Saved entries
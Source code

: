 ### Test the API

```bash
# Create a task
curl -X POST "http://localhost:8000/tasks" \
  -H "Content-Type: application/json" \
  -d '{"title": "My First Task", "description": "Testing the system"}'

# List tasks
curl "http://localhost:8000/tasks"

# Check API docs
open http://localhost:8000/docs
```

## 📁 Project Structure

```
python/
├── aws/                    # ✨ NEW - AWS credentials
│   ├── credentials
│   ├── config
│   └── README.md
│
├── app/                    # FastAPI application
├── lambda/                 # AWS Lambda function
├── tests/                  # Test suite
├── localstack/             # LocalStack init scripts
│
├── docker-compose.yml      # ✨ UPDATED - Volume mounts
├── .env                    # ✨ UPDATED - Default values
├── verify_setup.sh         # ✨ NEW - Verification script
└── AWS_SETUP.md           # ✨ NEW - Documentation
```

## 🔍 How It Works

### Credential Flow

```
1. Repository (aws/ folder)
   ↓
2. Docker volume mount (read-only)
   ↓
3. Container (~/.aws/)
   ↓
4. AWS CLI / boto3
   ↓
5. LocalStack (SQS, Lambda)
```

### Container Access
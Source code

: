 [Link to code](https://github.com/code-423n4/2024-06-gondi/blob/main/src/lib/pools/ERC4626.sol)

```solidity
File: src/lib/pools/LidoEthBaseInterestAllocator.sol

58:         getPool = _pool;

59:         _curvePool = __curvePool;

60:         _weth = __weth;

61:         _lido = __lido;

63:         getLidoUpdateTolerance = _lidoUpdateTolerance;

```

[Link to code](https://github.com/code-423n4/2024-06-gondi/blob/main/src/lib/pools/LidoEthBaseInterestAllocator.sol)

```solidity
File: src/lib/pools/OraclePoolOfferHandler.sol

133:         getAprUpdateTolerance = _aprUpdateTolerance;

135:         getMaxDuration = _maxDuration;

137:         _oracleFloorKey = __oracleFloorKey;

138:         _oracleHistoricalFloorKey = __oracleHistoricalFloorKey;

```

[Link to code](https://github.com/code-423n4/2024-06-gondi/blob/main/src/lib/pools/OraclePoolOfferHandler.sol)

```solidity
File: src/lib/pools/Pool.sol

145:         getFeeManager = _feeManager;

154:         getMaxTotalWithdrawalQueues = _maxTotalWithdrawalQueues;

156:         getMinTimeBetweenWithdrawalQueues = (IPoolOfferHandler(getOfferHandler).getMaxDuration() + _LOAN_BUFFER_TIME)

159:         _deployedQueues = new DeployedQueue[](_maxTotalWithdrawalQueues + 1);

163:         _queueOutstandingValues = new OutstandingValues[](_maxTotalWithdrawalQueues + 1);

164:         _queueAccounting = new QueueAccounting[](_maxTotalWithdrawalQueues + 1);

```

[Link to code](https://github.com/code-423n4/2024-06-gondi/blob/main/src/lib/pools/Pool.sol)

### Your instructions
Scan the data above for the word "OraclePoolOfferHandler" and report every line where it is found.

### Output
File: src/lib/pools/OraclePoolOfferHandler.sol
[Link to code](https://github.com/code-423n4/2024-06-gondi/blob/main/src/lib/pools/OraclePoolOfferHandler.sol)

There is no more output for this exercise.